=== About this task ===
Exactly the lines from the start of the data below through the line that contains "hintColor property(coloring hintText)" are to be copied, with pictures left out.

═════ Extracted records

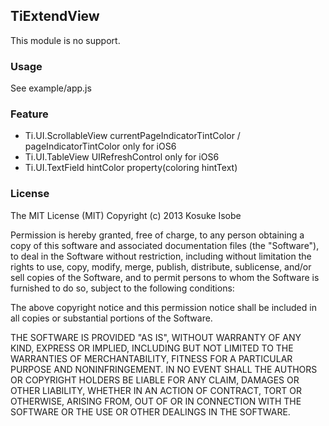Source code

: ## TiExtendView
This module is no support.

### Usage
See example/app.js

### Feature
* Ti.UI.ScrollableView currentPageIndicatorTintColor / pageIndicatorTintColor only for iOS6
* Ti.UI.TableView UIRefreshControl only for iOS6
* Ti.UI.TextField hintColor property(coloring hintText)

### License
The MIT License (MIT) Copyright (c) 2013 Kosuke Isobe

Permission is hereby granted, free of charge, to any person obtaining a copy of this software and associated documentation files (the "Software"), to deal in the Software without restriction, including without limitation the rights to use, copy, modify, merge, publish, distribute, sublicense, and/or sell copies of the Software, and to permit persons to whom the Software is furnished to do so, subject to the following conditions:

The above copyright notice and this permission notice shall be included in all copies or substantial portions of the Software.

THE SOFTWARE IS PROVIDED "AS IS", WITHOUT WARRANTY OF ANY KIND, EXPRESS OR IMPLIED, INCLUDING BUT NOT LIMITED TO THE WARRANTIES OF MERCHANTABILITY, FITNESS FOR A PARTICULAR PURPOSE AND NONINFRINGEMENT. IN NO EVENT SHALL THE AUTHORS OR COPYRIGHT HOLDERS BE LIABLE FOR ANY CLAIM, DAMAGES OR OTHER LIABILITY, WHETHER IN AN ACTION OF CONTRACT, TORT OR OTHERWISE, ARISING FROM, OUT OF OR IN CONNECTION WITH THE SOFTWARE OR THE USE OR OTHER DEALINGS IN THE SOFTWARE.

══════════

=== Answer for the task ===
Source code

: ## TiExtendView
This module is no support.

### Usage
See example/app.js

### Feature
* Ti.UI.ScrollableView currentPageIndicatorTintColor / pageIndicatorTintColor only for iOS6
* Ti.UI.TableView UIRefreshControl only for iOS6
* Ti.UI.TextField hintColor property(coloring hintText)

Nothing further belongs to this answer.